*** EXERCISE INPUTS ***

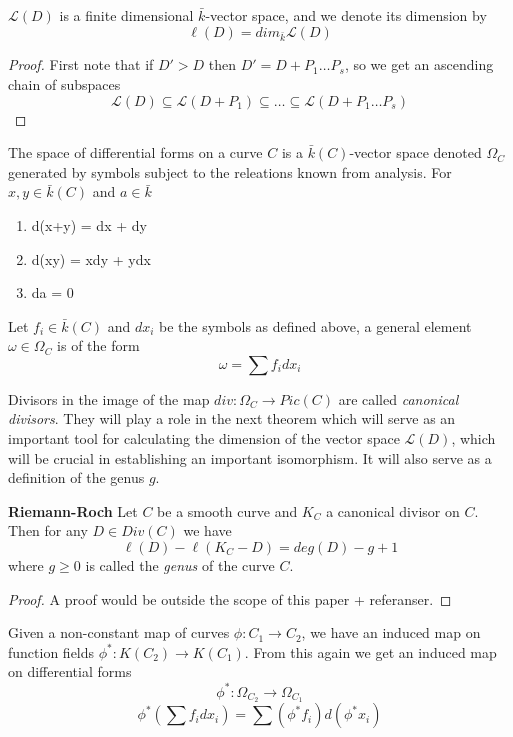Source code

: \begin{prop}
 $\mathscr{L}(D)$ is a finite dimensional $\bar{k}$-vector space, and we denote
its dimension by
$$ \ell(D) = dim_{\bar{k}} \mathscr{L}(D) $$
\end{prop}
\begin{proof}
 First note that if $D' > D$ then $D' = D + P_1 \ldots P_s$, so we get an ascending chain of
subspaces
$$ \mathscr{L}(D) \subseteq \mathscr{L}(D+P_1) \subseteq \ldots \subseteq \mathscr{L}(D+P_1 \ldots P_s) $$

\end{proof}

\begin{mydef}
 The space of differential forms on a curve $C$ is a $\bar{k}(C)$-vector space denoted $\Omega_C$
generated by symbols subject to the releations known from analysis. 
For $x, y \in \bar{k}(C)$ and $a \in \bar{k}$
\begin{enumerate}
  \item d(x+y) = dx + dy
  \item d(xy) = xdy + ydx
  \item da = 0
\end{enumerate}
Let $f_i \in \bar{k}(C)$ and $dx_i$ be the symbols as defined above, a general
element $\omega \in \Omega_C$ is of the form
$$ \omega = \sum f_i dx_i $$
\end{mydef}

Divisors in the image of the map $div: \Omega_C \rightarrow Pic(C)$ are called
\emph{canonical divisors}. They will play a role in the next theorem which will
serve as an important tool for calculating the dimension of the vector space
$\mathscr{L}(D)$, which will be crucial in establishing an important isomorphism.
It will also serve as a definition of the genus $g$.

\begin{thm}
 \textbf{Riemann-Roch}
  Let $C$ be a smooth curve and $K_C$ a canonical divisor on $C$. Then for
any $D \in Div(C)$ we have
$$ \ell(D) - \ell(K_C - D) = deg(D) - g + 1 $$
where $g \geq 0$ is called the \emph{genus} of the curve $C$.
\end{thm}
\begin{proof}
 A proof would be outside the scope of this paper + referanser.
\end{proof}

Given a non-constant map of curves $\phi: C_1 \rightarrow C_2$, we have an induced map
on function fields $\phi^*: K(C_2) \rightarrow K(C_1)$. From this again we get an induced
map on differential forms
$$ \phi^*: \Omega_{C_2} \rightarrow \Omega_{C_1} $$
$$ \phi^*\left(\sum f_i dx_i\right) = \sum (\phi^* f_i) d(\phi^* x_i) $$

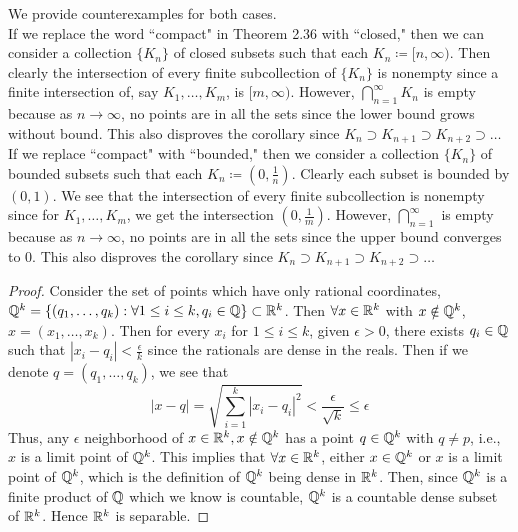 \documentclass[12pt]{article}
\begin{document}
\begin{exercise}{15}
    \begin{solution}We provide counterexamples for both cases. \\
    If we replace the word ``compact" in Theorem 2.36 with ``closed," then we can consider a collection $\{ K_n \}$ of closed subsets such that each $K_n \coloneqq [n, \infty)$. Then clearly the intersection of every finite subcollection of $\{ K_n \}$ is nonempty since a finite intersection of, say $K_1, \dots, K_m$, is $[m, \infty)$. However, $\bigcap_{n = 1}^\infty K_n$ is empty because as $n \to \infty$, no points are in all the sets since the lower bound grows without bound. This also disproves the corollary since $K_n \supset K_{n + 1} \supset K_{n + 2} \supset \dots$ \\
    If we replace ``compact" with ``bounded," then we consider a collection $\{ K_n \}$ of bounded subsets such that each $K_n \coloneqq \left( 0, \frac{1}{n} \right)$. Clearly each subset is bounded by $(0, 1)$. We see that the intersection of every finite subcollection is nonempty since for $K_1, \dots, K_m$, we get the intersection $\left( 0, \frac{1}{m} \right)$. However, $\bigcap_{n = 1}^\infty$ is empty because as $n \to \infty$, no points are in all the sets since the upper bound converges to 0. This also disproves the corollary since $K_n \supset K_{n + 1} \supset K_{n + 2} \supset \dots$  
    \end{solution}
\end{exercise}

\begin{exercise}{22}
    \begin{proof}
        Consider the set of points which have only rational coordinates, $\mathbb{Q}^k = \{ (q_1, \dots, q_k) : \forall 1 \le i \le k, q_i \in \mathbb{Q} \} \subset \mathbb{R}^k$. Then $\forall x \in \mathbb{R}^k$ with $x \notin \mathbb{Q}^k$, $x = (x_1, \dots, x_k)$. Then for every $x_i$ for $1 \le i \le k$, given $\epsilon > 0$, there exists $q_i \in \mathbb{Q}$ such that $|x_i - q_i| < \frac{\epsilon}{k}$ since the rationals are dense in the reals. Then if we denote $q = (q_1, \dots, q_k)$, we see that $$|x - q| = \sqrt{\sum_{i = 1}^k |x_i - q_i|^2} < \frac{\epsilon}{\sqrt{k}} \le \epsilon$$ Thus, any $\epsilon$ neighborhood of $x \in \mathbb{R}^k, x \notin \mathbb{Q}^k$ has a point $q \in \mathbb{Q}^k$ with $q \neq p$, i.e., $x$ is a limit point of $\mathbb{Q}^k$. This implies that $\forall x \in \mathbb{R}^k$, either $x \in \mathbb{Q}^k$ or $x$ is a limit point of $\mathbb{Q}^k$, which is the definition of $\mathbb{Q}^k$ being dense in $\mathbb{R}^k$. Then, since $\mathbb{Q}^k$ is a finite product of $\mathbb{Q}$ which we know is countable, $\mathbb{Q}^k$ is a countable dense subset of $\mathbb{R}^k$. Hence $\mathbb{R}^k$ is separable. 
    \end{proof}
\end{exercise}
\end{document}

*** End of EXERCISE INPUTS ***

WORK REQUEST = Copy out every line from the data above in which the word "symbols" occurs.

TASK SOLUTION =
generated by symbols subject to the releations known from analysis. 
Let $f_i \in \bar{k}(C)$ and $dx_i$ be the symbols as defined above, a general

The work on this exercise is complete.